A scendere in piazza sono stati soprattutto i giovani e le donne:

“Abbiamo visto in paesi dove lo stereotipo ufficiale prevede che la donna stia in casa, abbiamo visto le donne protagoniste, in Iran, Iraq, in Libano prendere le fila della rivolta, essere in prima linea, protestare contro gli arresti dei loro compagni o fratelli o mariti, lo stesso in Ciòe, ma anche in Ecuador, in Sudan”, ha confermato.

Il 2019 è stato segnato da proteste di massa in tutta l’America Latina. In Venezuela, l’emergenza umanitaria ha costretto quasi 4,8 milioni di persone a fuggire dal Paese.

“Certamente il Venezuela nel 2019 ha visto acuirsi una crisi che è di diritti umani e umanitaria insieme. Umanitaria per la penuria cronica di materie essenziali, penso al cibo, ai medicinali, questa è la ragione principale della fuga, ed è un numero spaventoso, senza precedenti di persone che si sono rifugiate in Colombia, chi in Perù, ma anche paesi dell’America centrale”.

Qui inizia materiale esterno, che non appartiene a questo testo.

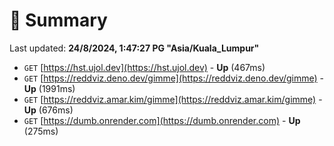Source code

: # 📖 Summary
Last updated: **24/8/2024, 1:47:27 PG "Asia/Kuala_Lumpur"**

- `GET` [https://hst.ujol.dev](https://hst.ujol.dev) - **Up** (467ms)
- `GET` [https://reddviz.deno.dev/gimme](https://reddviz.deno.dev/gimme) - **Up** (1991ms)
- `GET` [https://reddviz.amar.kim/gimme](https://reddviz.amar.kim/gimme) - **Up** (676ms)
- `GET` [https://dumb.onrender.com](https://dumb.onrender.com) - **Up** (275ms)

E poi c’è l’Europa dove nel 2019 le violazioni dei diritti umani di richiedenti asilo e migranti che cercavano di attraversare il Mediterraneo hanno raggiunto livelli da record a partire da aprile, con la ripresa delle ostilità in Libia. Un tema che oggi è scomparso, come la guerra in Siria:

“Se ne parla di meno perché ha prevalso una narrazione dei vincitori, per i quali la guerra è finita e ora si ricostruisce – ha spiegato il portavoce, concludendo – In realtà la guerra è continuata, si è concentrata nel nord, soprattutto nel Nord-ovest, nella provincia di Idlib, dalla quale alla fine del 2019 fino a marzo di quest’anno sono fuggiti un milione di persone, perlopiù donne e bambini”.